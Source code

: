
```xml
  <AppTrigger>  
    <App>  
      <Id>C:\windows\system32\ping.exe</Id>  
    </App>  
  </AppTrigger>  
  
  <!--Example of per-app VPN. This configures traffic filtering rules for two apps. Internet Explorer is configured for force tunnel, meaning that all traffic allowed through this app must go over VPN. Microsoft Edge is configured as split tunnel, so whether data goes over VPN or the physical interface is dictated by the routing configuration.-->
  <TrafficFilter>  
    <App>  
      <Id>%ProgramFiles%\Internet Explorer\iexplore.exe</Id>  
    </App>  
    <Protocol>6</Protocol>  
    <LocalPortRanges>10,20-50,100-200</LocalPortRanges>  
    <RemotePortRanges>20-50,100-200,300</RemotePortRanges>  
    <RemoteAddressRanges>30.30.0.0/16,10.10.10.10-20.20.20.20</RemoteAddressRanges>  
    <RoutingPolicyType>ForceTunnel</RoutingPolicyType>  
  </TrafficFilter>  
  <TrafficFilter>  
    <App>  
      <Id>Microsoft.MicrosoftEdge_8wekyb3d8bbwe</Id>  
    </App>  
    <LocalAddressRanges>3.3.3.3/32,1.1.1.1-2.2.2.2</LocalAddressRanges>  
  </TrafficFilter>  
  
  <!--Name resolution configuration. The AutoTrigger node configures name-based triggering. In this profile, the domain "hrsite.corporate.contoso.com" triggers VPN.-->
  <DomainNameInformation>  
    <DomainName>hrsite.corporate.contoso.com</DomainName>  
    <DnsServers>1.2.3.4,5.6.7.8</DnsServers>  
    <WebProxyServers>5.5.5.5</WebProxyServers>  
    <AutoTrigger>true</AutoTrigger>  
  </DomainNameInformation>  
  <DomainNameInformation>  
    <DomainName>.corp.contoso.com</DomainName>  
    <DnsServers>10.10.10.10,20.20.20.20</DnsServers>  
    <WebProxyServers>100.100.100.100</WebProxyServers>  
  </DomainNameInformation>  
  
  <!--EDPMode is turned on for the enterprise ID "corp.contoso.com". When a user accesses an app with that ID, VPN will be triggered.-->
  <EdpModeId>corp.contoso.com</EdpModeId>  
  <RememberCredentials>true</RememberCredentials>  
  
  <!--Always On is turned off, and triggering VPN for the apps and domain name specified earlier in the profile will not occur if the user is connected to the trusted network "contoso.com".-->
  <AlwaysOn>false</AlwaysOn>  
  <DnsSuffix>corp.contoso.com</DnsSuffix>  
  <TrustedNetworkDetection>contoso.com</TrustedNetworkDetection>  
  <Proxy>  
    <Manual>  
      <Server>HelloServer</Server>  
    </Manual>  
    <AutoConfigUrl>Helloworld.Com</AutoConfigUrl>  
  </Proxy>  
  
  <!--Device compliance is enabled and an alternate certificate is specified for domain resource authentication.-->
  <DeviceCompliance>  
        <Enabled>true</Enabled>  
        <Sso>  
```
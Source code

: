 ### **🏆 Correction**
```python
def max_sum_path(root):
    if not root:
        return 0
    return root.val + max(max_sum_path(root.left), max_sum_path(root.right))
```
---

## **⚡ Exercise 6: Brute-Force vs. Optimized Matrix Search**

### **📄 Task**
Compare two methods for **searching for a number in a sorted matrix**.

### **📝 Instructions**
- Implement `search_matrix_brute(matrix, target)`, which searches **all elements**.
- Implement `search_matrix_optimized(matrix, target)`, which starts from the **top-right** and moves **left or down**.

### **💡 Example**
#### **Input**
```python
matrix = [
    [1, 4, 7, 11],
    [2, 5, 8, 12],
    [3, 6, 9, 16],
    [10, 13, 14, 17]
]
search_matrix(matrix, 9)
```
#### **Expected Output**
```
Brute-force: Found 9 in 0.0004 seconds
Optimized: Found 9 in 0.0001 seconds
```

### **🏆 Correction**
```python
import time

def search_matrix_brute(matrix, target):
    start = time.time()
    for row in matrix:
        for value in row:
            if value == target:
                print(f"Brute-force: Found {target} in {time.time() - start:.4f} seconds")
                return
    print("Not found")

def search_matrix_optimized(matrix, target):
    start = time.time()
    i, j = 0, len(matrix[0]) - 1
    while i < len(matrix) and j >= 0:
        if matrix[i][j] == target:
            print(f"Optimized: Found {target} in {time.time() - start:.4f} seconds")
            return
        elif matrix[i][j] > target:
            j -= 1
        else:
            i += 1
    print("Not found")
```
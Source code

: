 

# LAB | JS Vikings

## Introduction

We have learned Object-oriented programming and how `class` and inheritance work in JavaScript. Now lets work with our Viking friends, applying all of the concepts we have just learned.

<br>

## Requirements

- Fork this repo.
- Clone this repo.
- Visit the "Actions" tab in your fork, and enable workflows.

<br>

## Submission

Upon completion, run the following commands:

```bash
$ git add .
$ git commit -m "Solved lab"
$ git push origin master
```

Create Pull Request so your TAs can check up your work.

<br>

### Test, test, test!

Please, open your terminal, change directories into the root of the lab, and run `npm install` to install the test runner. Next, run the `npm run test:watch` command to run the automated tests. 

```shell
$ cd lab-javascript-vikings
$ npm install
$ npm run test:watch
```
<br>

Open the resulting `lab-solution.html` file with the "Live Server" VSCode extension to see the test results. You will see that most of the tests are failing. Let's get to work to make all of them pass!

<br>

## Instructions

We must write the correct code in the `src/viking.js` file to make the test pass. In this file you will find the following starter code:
------
# ASSIGNMENT:
Starting with the first line, give back the whole listing exactly.

# OUTPUT BELOW:
Source code

:
```xml
  <AppTrigger>  
    <App>  
      <Id>C:\windows\system32\ping.exe</Id>  
    </App>  
  </AppTrigger>  
  
  <!--Example of per-app VPN. This configures traffic filtering rules for two apps. Internet Explorer is configured for force tunnel, meaning that all traffic allowed through this app must go over VPN. Microsoft Edge is configured as split tunnel, so whether data goes over VPN or the physical interface is dictated by the routing configuration.-->
  <TrafficFilter>  
    <App>  
      <Id>%ProgramFiles%\Internet Explorer\iexplore.exe</Id>  
    </App>  
    <Protocol>6</Protocol>  
    <LocalPortRanges>10,20-50,100-200</LocalPortRanges>  
    <RemotePortRanges>20-50,100-200,300</RemotePortRanges>  
    <RemoteAddressRanges>30.30.0.0/16,10.10.10.10-20.20.20.20</RemoteAddressRanges>  
    <RoutingPolicyType>ForceTunnel</RoutingPolicyType>  
  </TrafficFilter>  
  <TrafficFilter>  
    <App>  
      <Id>Microsoft.MicrosoftEdge_8wekyb3d8bbwe</Id>  
    </App>  
    <LocalAddressRanges>3.3.3.3/32,1.1.1.1-2.2.2.2</LocalAddressRanges>  
  </TrafficFilter>  
  
  <!--Name resolution configuration. The AutoTrigger node configures name-based triggering. In this profile, the domain "hrsite.corporate.contoso.com" triggers VPN.-->
  <DomainNameInformation>  
    <DomainName>hrsite.corporate.contoso.com</DomainName>  
    <DnsServers>1.2.3.4,5.6.7.8</DnsServers>  
    <WebProxyServers>5.5.5.5</WebProxyServers>  
    <AutoTrigger>true</AutoTrigger>  
  </DomainNameInformation>  
  <DomainNameInformation>  
    <DomainName>.corp.contoso.com</DomainName>  
    <DnsServers>10.10.10.10,20.20.20.20</DnsServers>  
    <WebProxyServers>100.100.100.100</WebProxyServers>  
  </DomainNameInformation>  
  
  <!--EDPMode is turned on for the enterprise ID "corp.contoso.com". When a user accesses an app with that ID, VPN will be triggered.-->
  <EdpModeId>corp.contoso.com</EdpModeId>  
  <RememberCredentials>true</RememberCredentials>  
  
  <!--Always On is turned off, and triggering VPN for the apps and domain name specified earlier in the profile will not occur if the user is connected to the trusted network "contoso.com".-->
  <AlwaysOn>false</AlwaysOn>  
  <DnsSuffix>corp.contoso.com</DnsSuffix>  
  <TrustedNetworkDetection>contoso.com</TrustedNetworkDetection>  
  <Proxy>  
    <Manual>  
      <Server>HelloServer</Server>  
    </Manual>  
    <AutoConfigUrl>Helloworld.Com</AutoConfigUrl>  
  </Proxy>  
  
  <!--Device compliance is enabled and an alternate certificate is specified for domain resource authentication.-->
  <DeviceCompliance>  
        <Enabled>true</Enabled>  
        <Sso>  
```
Source code

: ### **🏆 Correction**
```python
def max_sum_path(root):
    if not root:
        return 0
    return root.val + max(max_sum_path(root.left), max_sum_path(root.right))
```
---

## **⚡ Exercise 6: Brute-Force vs. Optimized Matrix Search**

### **📄 Task**
Compare two methods for **searching for a number in a sorted matrix**.

### **📝 Instructions**
- Implement `search_matrix_brute(matrix, target)`, which searches **all elements**.
- Implement `search_matrix_optimized(matrix, target)`, which starts from the **top-right** and moves **left or down**.

### **💡 Example**
#### **Input**
```python
matrix = [
    [1, 4, 7, 11],
    [2, 5, 8, 12],
    [3, 6, 9, 16],
    [10, 13, 14, 17]
]
search_matrix(matrix, 9)
```
#### **Expected Output**
```
Brute-force: Found 9 in 0.0004 seconds
Optimized: Found 9 in 0.0001 seconds
```

### **🏆 Correction**
```python
import time

def search_matrix_brute(matrix, target):
    start = time.time()
    for row in matrix:
        for value in row:
            if value == target:
                print(f"Brute-force: Found {target} in {time.time() - start:.4f} seconds")
                return
    print("Not found")

def search_matrix_optimized(matrix, target):
    start = time.time()
    i, j = 0, len(matrix[0]) - 1
    while i < len(matrix) and j >= 0:
        if matrix[i][j] == target:
            print(f"Optimized: Found {target} in {time.time() - start:.4f} seconds")
            return
        elif matrix[i][j] > target:
            j -= 1
        else:
            i += 1
    print("Not found")
```
Source code

: 

# LAB | JS Vikings

## Introduction

We have learned Object-oriented programming and how `class` and inheritance work in JavaScript. Now lets work with our Viking friends, applying all of the concepts we have just learned.

<br>

## Requirements

- Fork this repo.
- Clone this repo.
- Visit the "Actions" tab in your fork, and enable workflows.

<br>

## Submission

Upon completion, run the following commands:

```bash
$ git add .
$ git commit -m "Solved lab"
$ git push origin master
```

Create Pull Request so your TAs can check up your work.

<br>

### Test, test, test!

Please, open your terminal, change directories into the root of the lab, and run `npm install` to install the test runner. Next, run the `npm run test:watch` command to run the automated tests. 

```shell
$ cd lab-javascript-vikings
$ npm install
$ npm run test:watch
```
<br>

Open the resulting `lab-solution.html` file with the "Live Server" VSCode extension to see the test results. You will see that most of the tests are failing. Let's get to work to make all of them pass!

<br>

## Instructions

We must write the correct code in the `src/viking.js` file to make the test pass. In this file you will find the following starter code:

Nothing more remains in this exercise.